# AIM OF THE TASK
Skipping the images, transcribe each record below as it is.

# DATASET EXTRACT
——

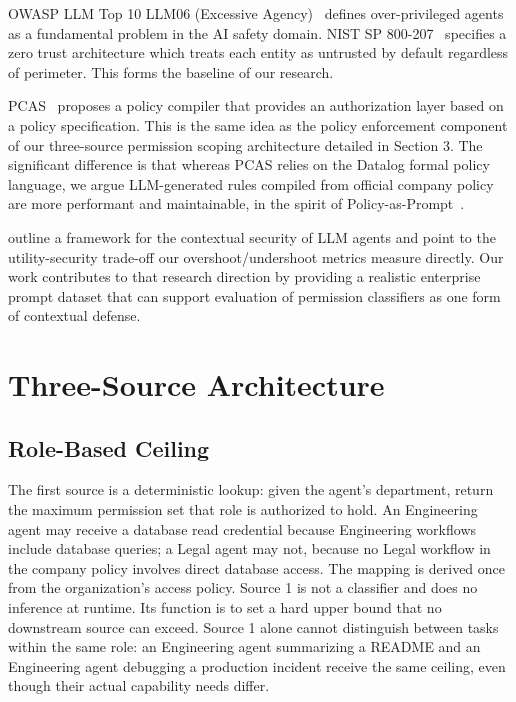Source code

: \documentclass{article}
\theoremstyle{plain}
\theoremstyle{definition}
\theoremstyle{remark}
\begin{document}
OWASP LLM Top 10 LLM06 (Excessive Agency)~\citep{owasp2025llmtop10} 
defines over-privileged agents as a fundamental problem in the AI safety 
domain. NIST SP 800-207~\citep{nist800207} specifies a zero trust 
architecture which treats each entity as untrusted by default regardless 
of perimeter. This forms the baseline of our research.

PCAS~\citep{palumbo2026pcas} proposes a policy compiler that provides 
an authorization layer based on a policy specification. This is the 
same idea as the policy enforcement component of our three-source 
permission scoping architecture detailed in Section 3. The significant 
difference is that whereas PCAS relies on the Datalog formal policy 
language, we argue LLM-generated rules compiled from official company 
policy are more performant and maintainable, in the spirit of 
Policy-as-Prompt~\citep{kholkar2025policyasprompt}.

\citet{zhang2026formalizing} outline a framework for the contextual 
security of LLM agents and point to the utility-security trade-off our 
overshoot/undershoot metrics measure directly. Our work contributes to 
that research direction by providing a realistic enterprise prompt 
dataset that can support evaluation of permission classifiers as one 
form of contextual defense.

\section{Three-Source Architecture}
\subsection{Role-Based Ceiling}
The first source is a deterministic lookup: given the agent's department, 
return the maximum permission set that role is authorized to hold. An 
Engineering agent may receive a database read credential because Engineering 
workflows include database queries; a Legal agent may not, because no Legal 
workflow in the company policy involves direct database access. The mapping 
is derived once from the organization's access policy. Source 1 is not a 
classifier and does no inference at runtime. Its function is to set a hard 
upper bound that no downstream source can exceed. Source 1 alone cannot 
distinguish between tasks within the same role: an Engineering agent 
summarizing a README and an Engineering agent debugging a production 
incident receive the same ceiling, even though their actual capability 
needs differ.
\end{document}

——

# EXERCISE ANSWER
Source code

: \documentclass{article}
\theoremstyle{plain}
\theoremstyle{definition}
\theoremstyle{remark}
\begin{document}
OWASP LLM Top 10 LLM06 (Excessive Agency)~\citep{owasp2025llmtop10} 
defines over-privileged agents as a fundamental problem in the AI safety 
domain. NIST SP 800-207~\citep{nist800207} specifies a zero trust 
architecture which treats each entity as untrusted by default regardless 
of perimeter. This forms the baseline of our research.

PCAS~\citep{palumbo2026pcas} proposes a policy compiler that provides 
an authorization layer based on a policy specification. This is the 
same idea as the policy enforcement component of our three-source 
permission scoping architecture detailed in Section 3. The significant 
difference is that whereas PCAS relies on the Datalog formal policy 
language, we argue LLM-generated rules compiled from official company 
policy are more performant and maintainable, in the spirit of 
Policy-as-Prompt~\citep{kholkar2025policyasprompt}.

\citet{zhang2026formalizing} outline a framework for the contextual 
security of LLM agents and point to the utility-security trade-off our 
overshoot/undershoot metrics measure directly. Our work contributes to 
that research direction by providing a realistic enterprise prompt 
dataset that can support evaluation of permission classifiers as one 
form of contextual defense.

\section{Three-Source Architecture}
\subsection{Role-Based Ceiling}
The first source is a deterministic lookup: given the agent's department, 
return the maximum permission set that role is authorized to hold. An 
Engineering agent may receive a database read credential because Engineering 
workflows include database queries; a Legal agent may not, because no Legal 
workflow in the company policy involves direct database access. The mapping 
is derived once from the organization's access policy. Source 1 is not a 
classifier and does no inference at runtime. Its function is to set a hard 
upper bound that no downstream source can exceed. Source 1 alone cannot 
distinguish between tasks within the same role: an Engineering agent 
summarizing a README and an Engineering agent debugging a production 
incident receive the same ceiling, even though their actual capability 
needs differ.
\end{document}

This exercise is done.